If you were in tutorial on Wednesday, then you should know which week you were assigned to cover. If you were not, then I'd suggest that you refer to May 21, 26, and June 2's articles and choose something from among those, since they have the most material to cover. If you're struggling to come up with something, definitions (supplying the definition and four possible terms) or identification (describing a place/person/thing and four options) questions are always the easiest. I won't tell you to avoid making it too easy or too hard because we all have different ideas of what's hard or easy - just try to make sure that all of the possible answers, even the wrong ones, sound at least somewhat plausible. (For example: If the correct answer is 'Louis Althusser', it would make no sense for you to include 'Magic Johnson' as an option. Try Marx, Gramsci, Jenkins, Jefferess, etc.)

So in summary:
-2 questions of your own design, drawn from your week of readings/lecture
-4 possible answers for each (with no indication of which is correct)
-emailed or posted here by midnight on Monday (although earlier is always better)

11 comments:

Anonymous said...

1)David Jefferes applies that children in the western world have the option of doing labour where as the children in the third world are obligated towards completing labour.

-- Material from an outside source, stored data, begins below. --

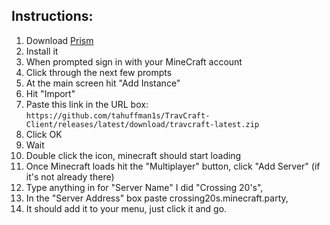 ## Instructions:

1.  Download [Prism](https://prismlauncher.org/download/)
2. Install it
3. When prompted sign in with your MineCraft account
4. Click through the next few prompts
5. At the main screen hit "Add Instance"
7. Hit "Import"
8. Paste this link in the URL box: `https://github.com/tahuffman1s/TravCraft-Client/releases/latest/download/travcraft-latest.zip`
9. Click OK
10. Wait
11. Double click the icon, minecraft should start loading
12. Once Minecraft loads hit the "Multiplayer" button, click "Add Server" (if it's not already there)
13. Type anything in for "Server Name" I did "Crossing 20's",
14. In the "Server Address" box paste crossing20s.minecraft.party,
15. It should add it to your menu, just click it and go.
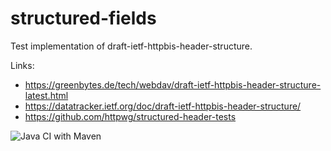 # structured-fields
Test implementation of draft-ietf-httpbis-header-structure.

Links:

- https://greenbytes.de/tech/webdav/draft-ietf-httpbis-header-structure-latest.html
- https://datatracker.ietf.org/doc/draft-ietf-httpbis-header-structure/
- https://github.com/httpwg/structured-header-tests

![Java CI with Maven](https://github.com/reschke/structured-fields/workflows/Java%20CI%20with%20Maven/badge.svg)
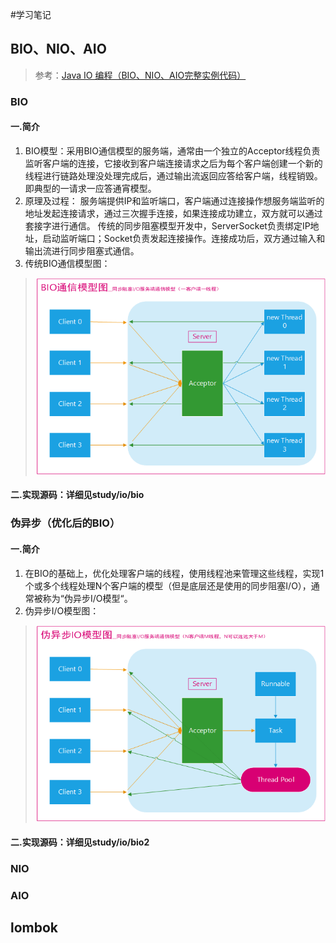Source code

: #学习笔记

## BIO、NIO、AIO
> 参考：[Java IO 编程（BIO、NIO、AIO完整实例代码）](http://blog.anxpp.com/index.php/archives/895/)
### BIO
#### 一.简介
1. BIO模型：采用BIO通信模型的服务端，通常由一个独立的Acceptor线程负责监听客户端的连接，它接收到客户端连接请求之后为每个客户端创建一个新的线程进行链路处理没处理完成后，通过输出流返回应答给客户端，线程销毁。即典型的一请求一应答通宵模型。
2. 原理及过程： 服务端提供IP和监听端口，客户端通过连接操作想服务端监听的地址发起连接请求，通过三次握手连接，如果连接成功建立，双方就可以通过套接字进行通信。 传统的同步阻塞模型开发中，ServerSocket负责绑定IP地址，启动监听端口；Socket负责发起连接操作。连接成功后，双方通过输入和输出流进行同步阻塞式通信。 
3. 传统BIO通信模型图：
> ![BIO通信模型](doc/img/BioNioAio/bio_model.png)
#### 二.实现源码：详细见study/io/bio

### 伪异步（优化后的BIO）
#### 一.简介
1. 在BIO的基础上，优化处理客户端的线程，使用线程池来管理这些线程，实现1个或多个线程处理N个客户端的模型（但是底层还是使用的同步阻塞I/O），通常被称为“伪异步I/O模型“。
2. 伪异步I/O模型图：
> ![伪异步I/O模型](doc/img/BioNioAio/bio_model2.png)
#### 二.实现源码：详细见study/io/bio2

### NIO

### AIO

## lombok

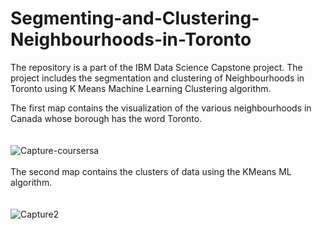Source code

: # Segmenting-and-Clustering-Neighbourhoods-in-Toronto
The repository is a part of the IBM Data Science Capstone project. The project includes the segmentation and clustering of Neighbourhoods in Toronto using K Means Machine Learning Clustering algorithm.<br>

The first map contains the visualization of the various neighbourhoods in Canada whose borough has the word Toronto.<br><br><br>
![Capture-coursersa](https://user-images.githubusercontent.com/58075520/99792599-03604f00-2b30-11eb-83cd-ace06fa1ad25.PNG)
<br><br>
The second map contains the clusters of data using the KMeans ML algorithm.<br><br><br>
![Capture2](https://user-images.githubusercontent.com/58075520/99792839-5934f700-2b30-11eb-8316-0d8c747fa706.PNG)
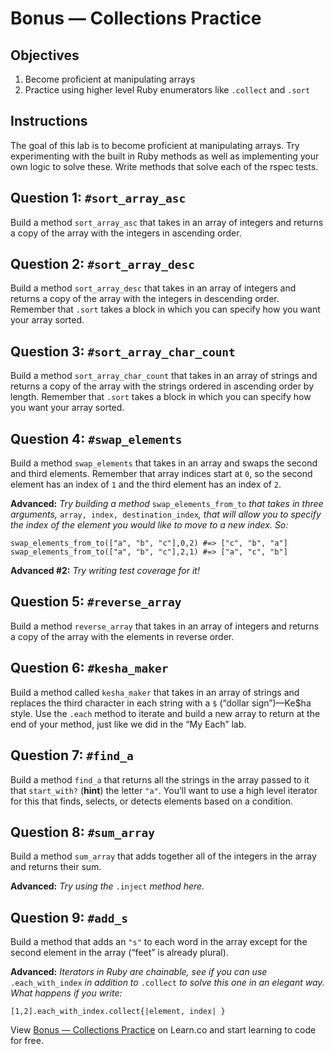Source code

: Bonus — Collections Practice
============================

Objectives
----------

1.  Become proficient at manipulating arrays
2.  Practice using higher level Ruby enumerators like `.collect` and `.sort`

Instructions
------------

The goal of this lab is to become proficient at manipulating arrays. Try experimenting with the built in Ruby methods as well as implementing your own logic to solve these. Write methods that solve each of the rspec tests.

Question 1: `#sort_array_asc`
-----------------------------

Build a method `sort_array_asc` that takes in an array of integers and returns a copy of the array with the integers in ascending order.

Question 2: `#sort_array_desc`
------------------------------

Build a method `sort_array_desc` that takes in an array of integers and returns a copy of the array with the integers in descending order. Remember that `.sort` takes a block in which you can specify how you want your array sorted.

Question 3: `#sort_array_char_count`
------------------------------------

Build a method `sort_array_char_count` that takes in an array of strings and returns a copy of the array with the strings ordered in ascending order by length. Remember that `.sort` takes a block in which you can specify how you want your array sorted.

Question 4: `#swap_elements`
----------------------------

Build a method `swap_elements` that takes in an array and swaps the second and third elements. Remember that array indices start at `0`, so the second element has an index of `1` and the third element has an index of `2`.

**Advanced:** *Try building a method* `swap_elements_from_to` *that takes in three arguments,* `array, index, destination_index`*, that will allow you to specify the index of the element you would like to move to a new index. So:*

    swap_elements_from_to(["a", "b", "c"],0,2) #=> ["c", "b", "a"]
    swap_elements_from_to(["a", "b", "c"],2,1) #=> ["a", "c", "b"]

**Advanced \#2:** *Try writing test coverage for it!*

Question 5: `#reverse_array`
----------------------------

Build a method `reverse_array` that takes in an array of integers and returns a copy of the array with the elements in reverse order.

Question 6: `#kesha_maker`
--------------------------

Build a method called `kesha_maker` that takes in an array of strings and replaces the third character in each string with a `$` (“dollar sign”)—Ke$ha style. Use the `.each` method to iterate and build a new array to return at the end of your method, just like we did in the “My Each” lab.

Question 7: `#find_a`
---------------------

Build a method `find_a` that returns all the strings in the array passed to it that `start_with?` (**hint**) the letter `"a"`. You’ll want to use a high level iterator for this that finds, selects, or detects elements based on a condition.

Question 8: `#sum_array`
------------------------

Build a method `sum_array` that adds together all of the integers in the array and returns their sum.

**Advanced:** *Try using the* `.inject` *method here.*

Question 9: `#add_s`
--------------------

Build a method that adds an `"s"` to each word in the array except for the second element in the array (“feet” is already plural).

**Advanced:** *Iterators in Ruby are chainable, see if you can use* `.each_with_index` *in addition to* `.collect` *to solve this one in an elegant way. What happens if you write:*

    [1,2].each_with_index.collect{|element, index| }

View [Bonus — Collections Practice](https://learn.co/lessons/collections_practice) on Learn.co and start learning to code for free.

This point reflects.
a) Craig Kielburger
b) WordsWorth
c) Perry Nodelman & Mavis Reime
d) Harry Hendrick


2)What is David Jefferess concern in his article?
a) Western children go to school rather than work, and are expected to play rather than fulfil responsibilities to the household.
b) Western notion of childhood may not have existed prior to the eighteenth century
c) The dominant concept of the child in this discourse is dependent upon notions of work, education and the romantic construction of “childhood”.
d) The child in the CRC and child rights discourse is dependent upon the dominant, yet historically recent, conception of the “child” and to suggest how dependence on this concept of the “child” perpetuates structures of domination rather than contributes to the positive social change the child rights movement advocates.

Anonymous said...

1)When looking at the analysis of Deborah Ellis’ books that we have read this term, who is seen as the strongest character in terms of dealing with social values in labour?
a) Parvanah
b) Diego
c) Binti
d) Jay

2)What are the three main aspects found through the Expository Level in ‘I Am Taxi’?
a) money, acceptance and child-adult relationships
b) gender roles, money and love
c) child-adult relationships, child labour and money
d) sense of responsibility, gender roles and child-adult relationships

renatha singh said...

1. Which of the following is not a dangerous assumption that Gramsci makes about ideology:

a. it is not ideology that changes the structures but vice versa
b. a given political solution is “ideological”
c. ideology is constructed to serve the best interests of the people and society
d. one that passes to the assertion that every ideology is “pure” appearance, useless, stupid etc.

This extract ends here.